For the custodians of an apologetics ministry, however, to ignore the first is impossible, and for citizens of Northern Ireland the latter is unavoidable. More pressing still, for the population of Ireland, the issues of religion and politics have been joined at the hip, and that almost interminably. And if all that weren’t complicated enough, in Ireland, the issues of religion and politics have also been closely related to that of national identify.
To speak of being Protestant and British, or Catholic and Irish was very often more than a crude stereotype. Furthermore, the politics of ‘left’ and ‘right’ was very often relegated to second place by the more important question of nationality.
In Ireland the issues of religion, politics and nationality have always been bedfellows and have always affected people’s voting patterns, until, perhaps, now.

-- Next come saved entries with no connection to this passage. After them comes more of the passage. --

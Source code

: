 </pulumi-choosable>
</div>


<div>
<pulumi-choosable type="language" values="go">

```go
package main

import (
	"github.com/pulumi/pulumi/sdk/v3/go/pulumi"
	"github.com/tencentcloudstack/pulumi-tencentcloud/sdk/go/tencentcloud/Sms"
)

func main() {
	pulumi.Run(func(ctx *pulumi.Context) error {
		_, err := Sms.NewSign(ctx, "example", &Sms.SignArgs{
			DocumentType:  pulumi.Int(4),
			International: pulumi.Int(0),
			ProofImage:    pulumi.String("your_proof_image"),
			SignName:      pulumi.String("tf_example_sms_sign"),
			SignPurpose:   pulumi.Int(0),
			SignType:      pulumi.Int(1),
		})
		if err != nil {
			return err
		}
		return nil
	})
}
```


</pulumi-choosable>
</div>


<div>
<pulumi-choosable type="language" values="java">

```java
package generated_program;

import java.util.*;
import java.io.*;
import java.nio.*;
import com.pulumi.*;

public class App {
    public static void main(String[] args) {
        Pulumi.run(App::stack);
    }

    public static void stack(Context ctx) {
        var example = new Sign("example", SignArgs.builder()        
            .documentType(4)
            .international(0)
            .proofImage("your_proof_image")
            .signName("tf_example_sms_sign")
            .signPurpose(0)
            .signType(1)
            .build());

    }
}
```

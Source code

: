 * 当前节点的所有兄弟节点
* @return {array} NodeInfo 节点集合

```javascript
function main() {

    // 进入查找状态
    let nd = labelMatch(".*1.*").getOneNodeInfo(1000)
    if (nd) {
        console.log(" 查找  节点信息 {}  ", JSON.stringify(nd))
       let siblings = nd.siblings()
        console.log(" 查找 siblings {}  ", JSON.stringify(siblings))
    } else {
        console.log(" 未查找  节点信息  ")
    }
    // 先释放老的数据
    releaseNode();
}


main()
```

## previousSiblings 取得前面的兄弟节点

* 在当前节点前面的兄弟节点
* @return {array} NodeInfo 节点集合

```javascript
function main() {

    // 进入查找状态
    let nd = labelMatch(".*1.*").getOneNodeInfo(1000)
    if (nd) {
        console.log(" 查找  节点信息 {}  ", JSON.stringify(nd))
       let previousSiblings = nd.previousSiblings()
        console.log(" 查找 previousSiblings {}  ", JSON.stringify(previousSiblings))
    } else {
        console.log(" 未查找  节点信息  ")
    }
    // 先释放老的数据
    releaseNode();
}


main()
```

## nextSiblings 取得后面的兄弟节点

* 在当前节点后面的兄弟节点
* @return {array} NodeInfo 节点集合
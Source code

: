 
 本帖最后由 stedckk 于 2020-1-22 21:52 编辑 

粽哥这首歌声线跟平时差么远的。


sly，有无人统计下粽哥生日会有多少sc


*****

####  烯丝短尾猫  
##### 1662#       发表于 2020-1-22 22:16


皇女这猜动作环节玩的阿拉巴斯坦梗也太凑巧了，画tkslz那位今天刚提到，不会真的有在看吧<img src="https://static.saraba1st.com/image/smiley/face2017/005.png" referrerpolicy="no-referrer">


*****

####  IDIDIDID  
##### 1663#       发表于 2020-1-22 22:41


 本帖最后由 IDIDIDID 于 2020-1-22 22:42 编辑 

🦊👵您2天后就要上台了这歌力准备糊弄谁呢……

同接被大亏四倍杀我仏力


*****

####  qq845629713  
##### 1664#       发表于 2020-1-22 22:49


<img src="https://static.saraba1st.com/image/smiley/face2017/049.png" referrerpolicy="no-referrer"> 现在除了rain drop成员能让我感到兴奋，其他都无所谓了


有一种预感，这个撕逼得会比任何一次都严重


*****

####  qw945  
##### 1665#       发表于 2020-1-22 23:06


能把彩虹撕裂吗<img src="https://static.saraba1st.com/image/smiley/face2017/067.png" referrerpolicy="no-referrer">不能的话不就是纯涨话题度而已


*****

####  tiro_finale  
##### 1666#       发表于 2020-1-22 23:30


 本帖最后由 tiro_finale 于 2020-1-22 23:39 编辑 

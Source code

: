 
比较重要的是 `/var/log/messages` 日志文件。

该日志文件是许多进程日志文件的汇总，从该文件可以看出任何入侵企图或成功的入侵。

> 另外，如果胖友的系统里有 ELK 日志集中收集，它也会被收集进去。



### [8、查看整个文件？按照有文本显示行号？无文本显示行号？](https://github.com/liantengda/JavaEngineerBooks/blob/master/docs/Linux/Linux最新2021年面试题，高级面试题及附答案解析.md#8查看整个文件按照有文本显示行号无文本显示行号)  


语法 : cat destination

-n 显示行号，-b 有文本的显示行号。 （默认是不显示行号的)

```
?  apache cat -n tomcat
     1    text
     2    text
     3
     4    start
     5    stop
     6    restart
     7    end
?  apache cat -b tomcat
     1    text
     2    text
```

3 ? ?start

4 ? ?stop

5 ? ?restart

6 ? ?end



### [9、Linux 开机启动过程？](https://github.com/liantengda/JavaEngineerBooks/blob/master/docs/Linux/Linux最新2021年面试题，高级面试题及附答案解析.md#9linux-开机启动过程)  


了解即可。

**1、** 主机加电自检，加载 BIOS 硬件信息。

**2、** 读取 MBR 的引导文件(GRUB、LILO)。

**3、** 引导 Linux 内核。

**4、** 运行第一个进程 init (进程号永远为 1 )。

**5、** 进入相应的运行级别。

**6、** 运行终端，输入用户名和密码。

This week the population of Northern Ireland will have the opportunity to vote for candidates seeking election to the Northern Ireland Assembly – a regional legislative assembly of the United Kingdom. And as in previous years most of those standing for election can be categorised in terms of issues related to national identity – there are British Unionists, and there Irish Nationalists; and broadly speaking it can be expected that members of what is called the Protestant (but not necessarily practising Christian) community will vote British Unionist, and members of what is called the Roman Catholic (but not necessarily practising Christian) community will vote Irish Nationalist. As a British Conservative politician might have said, “ ’Twas ever thus.”
This time, however, something has changed, and that something is an increasing ‘Protestant/Unionist’ and ‘Catholic/Nationalist’ population who do not identify as Christian, and who are, therefore, more liberal on social/moral issues. In this sense, it would appear that Northern Ireland has ‘caught up with’ the rest of the morally liberal West. And for the first time, in a very long time, if not for the first time ever, questions of sexuality, gender, marriage and abortion have been central in election debates – and perhaps one more than any other has been to the fore, that of abortion.
Northern Ireland’s abortion law is strict, permitting abortions only in very specific circumstances [i], and the footnoted article provides an overview of the issues related to the current debate.
Of particular interest to this article, however, is that the Northern Ireland Assembly has the power to change the law – abortion is a ‘devolved’ issue – and as a result, political parties and individual candidates seeking election to the Assembly have either been asked for, or have been making their views known.
In short, abortion is now not only a ‘devolved issue’, abortion has become an election issue – something which has been noted in Northern Ireland’s local media.
The question which follows is this: ‘To what extent will the issue of abortion impact upon voting patterns?’, and more pertinently, ‘To what extent should the issue of abortion impact upon Christian voting patterns?’
The Roman Catholic has already published its view; it is straightforward, direct and easy to understand, and raises the possibility of people voting differently.
On reading it, one might wonder how many Christian Protestant/Unionist voters would be inclined to agree.
Or to put the question another way, in a society in which voting patterns have so often been determined by ‘cultural’ or nominally religious labels and national identity, has the time come for voting Christians to put the protection of the unborn child ahead of their national identity?
[i] “Abortion is possible but only in very specific circumstances The law is far stricter than in the rest of the UK. In 1945, the Infant Life (Preservation) Act, which permits terminations to preserve the life of the mother, was extended to Northern Ireland. Guidelines issued in March by the Northern Ireland Executive state that access to abortion is only permitted if a woman’s life is at risk or there is a permanent or serious risk to her mental or physical health.
Fatal foetal abnormalities, rape and incest are not circumstances in which abortions can be performed legally. The High Court recently ruled that this was incompatible with the human rights of women, but the law can only be changed by legislators.”